感染症 子どもの病気 教えて!ドクター
発熱して医療機関を受診すると多くの人が「カゼですよ」と診断されることが多いと思います。では、小児科医は、どのようなことに注意して診察しているのでしょうか。
まず、発熱の原因を考える時に、カゼの症状を「咳の出るカゼ」と「咳の出ないカゼ」に分けます。咳の出るカゼは、上気道炎から下気道炎などをおこす病原体があげられ、咳の出ないカゼは咽頭・扁桃炎を起こす病原体を考えて診察します。
同じ病原体でも年齢やアレルギー性鼻炎の有無で症状が異なることは、よく経験します。
6ヵ月未満の赤ちゃんでは、お母さんの臍帯を通して病原体の抵抗力を持っていることが多いので、発熱や症状が軽いとされていますが、鼻腔スペース・気管支などが狭くできているので、チョッとした分泌物でも呼吸苦が起こります。
アレルギー性鼻炎のある年長児では、鼻カゼでも症状が強く長引くこともよく経験します。
流行している病原体は通園・通学施設・地域や季節によって異なります。そのため、病原体の流行を早く発見し、周知することも、地域の小児科医の大切な仕事です。

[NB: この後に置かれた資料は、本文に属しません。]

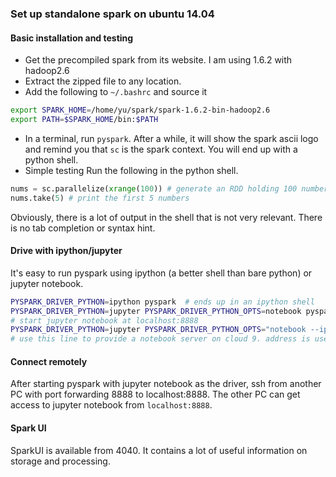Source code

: ### Set up standalone spark on ubuntu 14.04

#### Basic installation and testing
* Get the precompiled spark from its website. I am using 1.6.2 with hadoop2.6
* Extract the zipped file to any location.
* Add the following to `~/.bashrc` and source it
```bash
export SPARK_HOME=/home/yu/spark/spark-1.6.2-bin-hadoop2.6
export PATH=$SPARK_HOME/bin:$PATH
```
* In a terminal, run `pyspark`. After a while, it will show the spark ascii logo and remind you that `sc` is the spark context.
You will end up with a python shell.
* Simple testing
Run the following in the python shell.
```python
nums = sc.parallelize(xrange(100)) # generate an RDD holding 100 numbers
nums.take(5) # print the first 5 numbers
```
Obviously, there is a lot of output in the shell that is not very relevant. There is no tab completion or syntax hint.
#### Drive with ipython/jupyter
It's easy to run pyspark using ipython (a better shell than bare python) or jupyter notebook.
```bash
PYSPARK_DRIVER_PYTHON=ipython pyspark  # ends up in an ipython shell
PYSPARK_DRIVER_PYTHON=jupyter PYSPARK_DRIVER_PYTHON_OPTS=notebook pyspark 
# start jupyter notebook at localhost:8888 
PYSPARK_DRIVER_PYTHON=jupyter PYSPARK_DRIVER_PYTHON_OPTS="notebook --ip=0.0.0.0 --port=8080 --no-browser" pyspark 
# use this line to provide a notebook server on cloud 9. address is username-repo.c9users.io:8080
```
#### Connect remotely
After starting pyspark with jupyter notebook as the driver, ssh from another PC with port forwarding 8888 to localhost:8888. The other PC can get access to jupyter notebook from `localhost:8888`.

#### Spark UI
SparkUI is available from 4040. It contains a lot of useful information on storage and processing.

医療定点では、病気のお子さん方からいただいた検体を、地方衛生研究所に届け、培養法、遺伝子学的検査法(PCR法)などを用いて病原体を特定することもあります。
病原体の中には、医療機関で、迅速診断キットを用いて特定できるものがあります。
現在、用いられているものとして、インフルエンザ、RSウイルス、アデノウイルス、溶連菌、ロタウイルス、ノロウイルスなどがあります。
迅速診断は、集団感染が認められたときに簡便に診断ができ有効な対策を講じることができることも事実ですが、すべての病原体を必ず診断できるわけではありません。